| EXERCISE BRIEF |
Determine how many lines of the material hold the string "如果锁由读者获得" and reply with only that number.

---------- SUPPLIED MATERIAL

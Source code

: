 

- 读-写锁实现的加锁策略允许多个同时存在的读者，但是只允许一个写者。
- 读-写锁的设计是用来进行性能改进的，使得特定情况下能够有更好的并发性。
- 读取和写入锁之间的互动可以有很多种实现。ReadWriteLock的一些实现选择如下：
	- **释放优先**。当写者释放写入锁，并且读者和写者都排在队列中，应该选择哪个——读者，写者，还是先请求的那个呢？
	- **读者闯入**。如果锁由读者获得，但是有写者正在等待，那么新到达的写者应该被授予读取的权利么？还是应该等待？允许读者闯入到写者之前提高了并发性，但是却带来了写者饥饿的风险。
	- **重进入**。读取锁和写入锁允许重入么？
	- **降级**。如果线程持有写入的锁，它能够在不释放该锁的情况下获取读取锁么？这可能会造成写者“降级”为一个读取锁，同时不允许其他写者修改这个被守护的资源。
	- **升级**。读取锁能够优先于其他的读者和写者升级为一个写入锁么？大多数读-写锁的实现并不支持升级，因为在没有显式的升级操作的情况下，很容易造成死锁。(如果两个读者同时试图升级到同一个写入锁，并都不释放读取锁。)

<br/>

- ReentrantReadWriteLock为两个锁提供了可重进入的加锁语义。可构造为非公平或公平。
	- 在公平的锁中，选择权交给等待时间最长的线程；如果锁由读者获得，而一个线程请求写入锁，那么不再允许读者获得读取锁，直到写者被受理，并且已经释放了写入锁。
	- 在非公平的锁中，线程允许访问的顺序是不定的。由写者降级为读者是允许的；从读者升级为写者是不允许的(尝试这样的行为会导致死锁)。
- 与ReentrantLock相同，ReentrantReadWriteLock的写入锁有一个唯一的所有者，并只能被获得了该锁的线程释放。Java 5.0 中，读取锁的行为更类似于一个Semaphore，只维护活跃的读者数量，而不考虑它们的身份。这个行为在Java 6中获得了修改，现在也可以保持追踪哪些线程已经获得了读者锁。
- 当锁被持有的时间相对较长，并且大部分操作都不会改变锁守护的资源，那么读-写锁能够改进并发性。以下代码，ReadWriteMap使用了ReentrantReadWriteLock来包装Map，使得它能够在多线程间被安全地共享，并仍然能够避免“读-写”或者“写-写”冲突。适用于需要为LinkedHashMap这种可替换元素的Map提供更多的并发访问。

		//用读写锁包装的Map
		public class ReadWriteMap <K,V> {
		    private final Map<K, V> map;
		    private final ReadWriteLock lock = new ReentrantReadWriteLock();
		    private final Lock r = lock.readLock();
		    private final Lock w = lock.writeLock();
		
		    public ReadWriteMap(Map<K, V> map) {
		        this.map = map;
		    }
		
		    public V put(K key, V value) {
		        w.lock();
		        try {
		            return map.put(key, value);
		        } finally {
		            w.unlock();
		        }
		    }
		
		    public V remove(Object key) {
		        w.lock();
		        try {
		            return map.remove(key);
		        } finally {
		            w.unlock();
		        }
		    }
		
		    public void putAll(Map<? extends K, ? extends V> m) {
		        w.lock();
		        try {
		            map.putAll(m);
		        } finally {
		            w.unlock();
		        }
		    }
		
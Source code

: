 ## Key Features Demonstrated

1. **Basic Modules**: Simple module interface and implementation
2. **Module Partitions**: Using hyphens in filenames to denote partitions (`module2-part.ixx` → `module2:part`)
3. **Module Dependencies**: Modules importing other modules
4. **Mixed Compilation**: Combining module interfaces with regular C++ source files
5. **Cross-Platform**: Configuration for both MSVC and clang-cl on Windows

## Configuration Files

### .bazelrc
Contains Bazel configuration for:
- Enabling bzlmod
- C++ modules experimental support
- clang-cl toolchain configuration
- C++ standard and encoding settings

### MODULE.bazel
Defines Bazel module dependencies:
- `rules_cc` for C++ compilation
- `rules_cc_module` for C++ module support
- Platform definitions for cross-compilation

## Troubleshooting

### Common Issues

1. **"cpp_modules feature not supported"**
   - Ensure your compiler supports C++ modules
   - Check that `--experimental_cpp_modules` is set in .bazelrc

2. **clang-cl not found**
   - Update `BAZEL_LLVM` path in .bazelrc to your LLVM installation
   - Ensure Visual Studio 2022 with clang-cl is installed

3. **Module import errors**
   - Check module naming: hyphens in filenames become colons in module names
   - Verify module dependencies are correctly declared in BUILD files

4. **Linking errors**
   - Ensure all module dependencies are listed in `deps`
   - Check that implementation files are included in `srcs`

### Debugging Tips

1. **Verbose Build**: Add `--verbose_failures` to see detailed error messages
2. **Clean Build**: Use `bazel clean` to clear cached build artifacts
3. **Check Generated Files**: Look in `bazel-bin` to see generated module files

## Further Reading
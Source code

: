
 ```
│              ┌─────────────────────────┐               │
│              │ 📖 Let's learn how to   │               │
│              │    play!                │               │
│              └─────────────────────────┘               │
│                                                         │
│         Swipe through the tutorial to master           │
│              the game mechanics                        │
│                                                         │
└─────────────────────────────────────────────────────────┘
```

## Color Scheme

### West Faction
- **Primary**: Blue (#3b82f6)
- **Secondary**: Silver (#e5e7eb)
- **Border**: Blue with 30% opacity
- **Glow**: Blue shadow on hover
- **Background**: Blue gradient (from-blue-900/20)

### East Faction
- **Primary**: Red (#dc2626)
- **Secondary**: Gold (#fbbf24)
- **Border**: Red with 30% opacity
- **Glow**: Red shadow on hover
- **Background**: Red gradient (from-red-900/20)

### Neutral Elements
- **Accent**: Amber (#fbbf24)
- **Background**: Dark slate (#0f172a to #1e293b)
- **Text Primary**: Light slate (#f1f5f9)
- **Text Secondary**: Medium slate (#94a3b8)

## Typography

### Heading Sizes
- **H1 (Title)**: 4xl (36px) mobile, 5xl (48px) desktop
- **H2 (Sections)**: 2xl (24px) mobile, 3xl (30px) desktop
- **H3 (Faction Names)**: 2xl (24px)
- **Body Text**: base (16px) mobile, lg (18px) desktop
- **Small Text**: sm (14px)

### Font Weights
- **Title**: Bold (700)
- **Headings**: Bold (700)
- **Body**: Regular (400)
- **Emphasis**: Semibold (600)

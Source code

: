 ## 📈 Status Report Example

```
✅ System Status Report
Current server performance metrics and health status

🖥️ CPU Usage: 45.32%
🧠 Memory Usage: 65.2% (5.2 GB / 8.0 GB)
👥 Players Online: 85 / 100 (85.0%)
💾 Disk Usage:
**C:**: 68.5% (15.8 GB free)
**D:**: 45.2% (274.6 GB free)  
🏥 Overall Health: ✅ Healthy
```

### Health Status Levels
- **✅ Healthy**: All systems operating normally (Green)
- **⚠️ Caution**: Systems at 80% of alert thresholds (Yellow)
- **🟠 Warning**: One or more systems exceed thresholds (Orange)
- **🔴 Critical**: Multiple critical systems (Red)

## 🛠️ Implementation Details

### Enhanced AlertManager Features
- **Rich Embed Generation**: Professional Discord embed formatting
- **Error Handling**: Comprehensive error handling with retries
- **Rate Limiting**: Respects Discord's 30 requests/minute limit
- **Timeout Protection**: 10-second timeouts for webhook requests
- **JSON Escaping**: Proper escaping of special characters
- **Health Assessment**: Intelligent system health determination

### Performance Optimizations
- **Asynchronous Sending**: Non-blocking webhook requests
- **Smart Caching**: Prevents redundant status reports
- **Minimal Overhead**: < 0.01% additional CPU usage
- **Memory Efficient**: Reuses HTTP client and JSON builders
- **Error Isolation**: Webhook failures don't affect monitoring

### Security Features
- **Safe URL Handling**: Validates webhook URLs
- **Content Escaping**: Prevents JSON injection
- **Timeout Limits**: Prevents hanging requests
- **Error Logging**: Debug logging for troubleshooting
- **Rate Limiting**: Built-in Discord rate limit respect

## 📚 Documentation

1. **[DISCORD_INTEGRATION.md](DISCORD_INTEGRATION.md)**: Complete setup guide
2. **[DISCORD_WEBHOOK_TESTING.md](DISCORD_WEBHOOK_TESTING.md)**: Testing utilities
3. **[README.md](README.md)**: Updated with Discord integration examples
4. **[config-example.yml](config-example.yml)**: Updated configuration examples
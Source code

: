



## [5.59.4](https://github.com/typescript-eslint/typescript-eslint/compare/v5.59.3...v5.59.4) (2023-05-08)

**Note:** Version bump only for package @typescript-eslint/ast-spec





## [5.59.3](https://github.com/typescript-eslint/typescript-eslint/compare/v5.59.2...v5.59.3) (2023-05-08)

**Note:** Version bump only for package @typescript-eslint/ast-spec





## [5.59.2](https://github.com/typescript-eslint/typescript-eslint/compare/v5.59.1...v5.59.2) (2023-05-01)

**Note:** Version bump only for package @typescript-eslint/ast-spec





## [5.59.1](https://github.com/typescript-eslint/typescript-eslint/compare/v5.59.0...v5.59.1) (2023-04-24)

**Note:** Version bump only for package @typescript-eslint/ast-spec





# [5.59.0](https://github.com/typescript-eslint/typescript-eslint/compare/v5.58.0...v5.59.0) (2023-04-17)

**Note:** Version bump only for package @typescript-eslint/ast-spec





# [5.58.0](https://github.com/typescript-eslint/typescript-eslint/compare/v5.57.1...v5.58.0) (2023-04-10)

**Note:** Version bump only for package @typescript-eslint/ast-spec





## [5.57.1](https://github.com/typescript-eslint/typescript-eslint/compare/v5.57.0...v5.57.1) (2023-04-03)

--------------------

| SOLUTION TO THE EXERCISE |
2